Mycoplasma (M.) hyorhinis and M. hyosynoviae are pathogens known to cause disease in pigs post-weaning. Due to their fastidious nature, there is increased need for culture-independent diagnostic platforms to detect these microorganisms. Therefore, this study was performed to develop and optimize quantitative real-time PCR (qPCR) assays to rapidly detect M. hyorhinis and M. hyosynoviae in pen-based oral fluids as well as nasal and tonsillar fluids as proxies for samples used in swine herd surveillance. Two methods of genomic DNA extraction, automated versus manual, were used to compare diagnostic test performance. A wean-to-finish longitudinal study was also carried out to demonstrate the reproducibility of using pen-based oral fluids. Overall, pen-based oral and tonsillar fluids were more likely to be positive for both types of bacteria whereas only M. hyorhinis was detected in nasal fluids. DNA extraction protocols were shown to significantly influence test result.
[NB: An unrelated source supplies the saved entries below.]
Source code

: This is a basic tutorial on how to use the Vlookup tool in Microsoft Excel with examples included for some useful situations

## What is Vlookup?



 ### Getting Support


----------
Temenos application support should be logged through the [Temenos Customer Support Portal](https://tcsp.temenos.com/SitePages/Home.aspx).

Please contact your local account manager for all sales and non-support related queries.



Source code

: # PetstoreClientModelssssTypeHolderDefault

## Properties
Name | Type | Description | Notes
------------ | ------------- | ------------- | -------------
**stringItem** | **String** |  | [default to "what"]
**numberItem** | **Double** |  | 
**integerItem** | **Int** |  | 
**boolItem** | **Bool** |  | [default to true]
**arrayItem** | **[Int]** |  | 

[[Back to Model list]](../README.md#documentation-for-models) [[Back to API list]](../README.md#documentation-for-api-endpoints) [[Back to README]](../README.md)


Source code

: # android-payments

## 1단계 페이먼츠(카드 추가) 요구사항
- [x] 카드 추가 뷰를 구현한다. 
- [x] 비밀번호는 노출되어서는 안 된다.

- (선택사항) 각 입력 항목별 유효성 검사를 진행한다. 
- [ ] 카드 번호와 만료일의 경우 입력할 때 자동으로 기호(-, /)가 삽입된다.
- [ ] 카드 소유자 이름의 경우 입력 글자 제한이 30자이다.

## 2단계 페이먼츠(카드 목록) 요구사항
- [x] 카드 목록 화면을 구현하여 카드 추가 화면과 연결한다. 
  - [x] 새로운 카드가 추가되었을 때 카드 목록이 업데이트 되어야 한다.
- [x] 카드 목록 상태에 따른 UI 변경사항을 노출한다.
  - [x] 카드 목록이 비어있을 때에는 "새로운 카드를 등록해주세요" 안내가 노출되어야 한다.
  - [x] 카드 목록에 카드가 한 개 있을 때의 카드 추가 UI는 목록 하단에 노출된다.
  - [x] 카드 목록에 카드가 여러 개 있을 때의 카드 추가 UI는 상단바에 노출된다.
Although the initial detection time somewhat differed, both organisms were repeatedly detected in the longitudinal study. Overall, this study evaluated two qPCR methods for rapid and specific detection of either mycoplasma. Results from the present investigation can serve as a foundation for future studies to determine the prevalence of the two microorganisms, environmental load, and effectiveness of veterinary interventions for infection control.